## TASK DIRECTIONS
Give back every record below, character for character.

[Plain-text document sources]
Segment Open

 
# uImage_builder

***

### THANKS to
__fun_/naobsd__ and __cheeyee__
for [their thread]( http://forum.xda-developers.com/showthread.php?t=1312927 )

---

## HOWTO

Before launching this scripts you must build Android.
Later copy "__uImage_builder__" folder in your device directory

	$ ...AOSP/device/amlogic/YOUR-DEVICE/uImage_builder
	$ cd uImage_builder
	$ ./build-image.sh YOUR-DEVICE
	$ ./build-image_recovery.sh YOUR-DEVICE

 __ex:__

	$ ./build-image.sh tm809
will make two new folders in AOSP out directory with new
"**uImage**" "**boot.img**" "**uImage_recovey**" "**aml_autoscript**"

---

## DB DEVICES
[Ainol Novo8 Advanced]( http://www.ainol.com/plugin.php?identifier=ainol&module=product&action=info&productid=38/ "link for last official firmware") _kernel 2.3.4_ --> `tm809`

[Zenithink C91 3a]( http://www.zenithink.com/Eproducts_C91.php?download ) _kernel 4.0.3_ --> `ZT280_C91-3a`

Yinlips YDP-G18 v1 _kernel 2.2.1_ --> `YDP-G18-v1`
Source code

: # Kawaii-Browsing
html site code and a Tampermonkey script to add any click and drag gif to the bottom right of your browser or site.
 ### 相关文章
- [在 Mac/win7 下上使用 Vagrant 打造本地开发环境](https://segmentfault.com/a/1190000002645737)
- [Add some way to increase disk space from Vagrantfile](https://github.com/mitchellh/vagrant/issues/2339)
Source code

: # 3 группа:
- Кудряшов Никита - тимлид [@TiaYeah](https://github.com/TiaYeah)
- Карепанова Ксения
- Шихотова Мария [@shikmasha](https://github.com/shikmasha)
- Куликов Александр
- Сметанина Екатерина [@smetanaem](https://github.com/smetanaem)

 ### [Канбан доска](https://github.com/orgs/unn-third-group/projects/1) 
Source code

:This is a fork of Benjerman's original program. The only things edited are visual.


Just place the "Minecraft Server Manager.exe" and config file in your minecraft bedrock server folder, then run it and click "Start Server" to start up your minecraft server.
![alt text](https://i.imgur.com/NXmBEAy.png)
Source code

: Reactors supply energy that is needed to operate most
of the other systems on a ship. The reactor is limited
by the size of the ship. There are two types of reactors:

Segment Closed

## RESPONSE
# uImage_builder

***

### THANKS to
__fun_/naobsd__ and __cheeyee__
for [their thread]( http://forum.xda-developers.com/showthread.php?t=1312927 )

---

## HOWTO

Before launching this scripts you must build Android.
Later copy "__uImage_builder__" folder in your device directory

	$ ...AOSP/device/amlogic/YOUR-DEVICE/uImage_builder
	$ cd uImage_builder
	$ ./build-image.sh YOUR-DEVICE
	$ ./build-image_recovery.sh YOUR-DEVICE

 __ex:__

	$ ./build-image.sh tm809
will make two new folders in AOSP out directory with new
"**uImage**" "**boot.img**" "**uImage_recovey**" "**aml_autoscript**"

---

## DB DEVICES
[Ainol Novo8 Advanced]( http://www.ainol.com/plugin.php?identifier=ainol&module=product&action=info&productid=38/ "link for last official firmware") _kernel 2.3.4_ --> `tm809`

[Zenithink C91 3a]( http://www.zenithink.com/Eproducts_C91.php?download ) _kernel 4.0.3_ --> `ZT280_C91-3a`

Yinlips YDP-G18 v1 _kernel 2.2.1_ --> `YDP-G18-v1`
Source code

: # Kawaii-Browsing
html site code and a Tampermonkey script to add any click and drag gif to the bottom right of your browser or site.
 ### 相关文章
- [在 Mac/win7 下上使用 Vagrant 打造本地开发环境](https://segmentfault.com/a/1190000002645737)
- [Add some way to increase disk space from Vagrantfile](https://github.com/mitchellh/vagrant/issues/2339)
Source code

: # 3 группа:
- Кудряшов Никита - тимлид [@TiaYeah](https://github.com/TiaYeah)
- Карепанова Ксения
- Шихотова Мария [@shikmasha](https://github.com/shikmasha)
- Куликов Александр
- Сметанина Екатерина [@smetanaem](https://github.com/smetanaem)

 ### [Канбан доска](https://github.com/orgs/unn-third-group/projects/1) 
Source code

:This is a fork of Benjerman's original program. The only things edited are visual.


Just place the "Minecraft Server Manager.exe" and config file in your minecraft bedrock server folder, then run it and click "Start Server" to start up your minecraft server.
![alt text](https://i.imgur.com/NXmBEAy.png)
Source code

: Reactors supply energy that is needed to operate most
of the other systems on a ship. The reactor is limited
by the size of the ship. There are two types of reactors:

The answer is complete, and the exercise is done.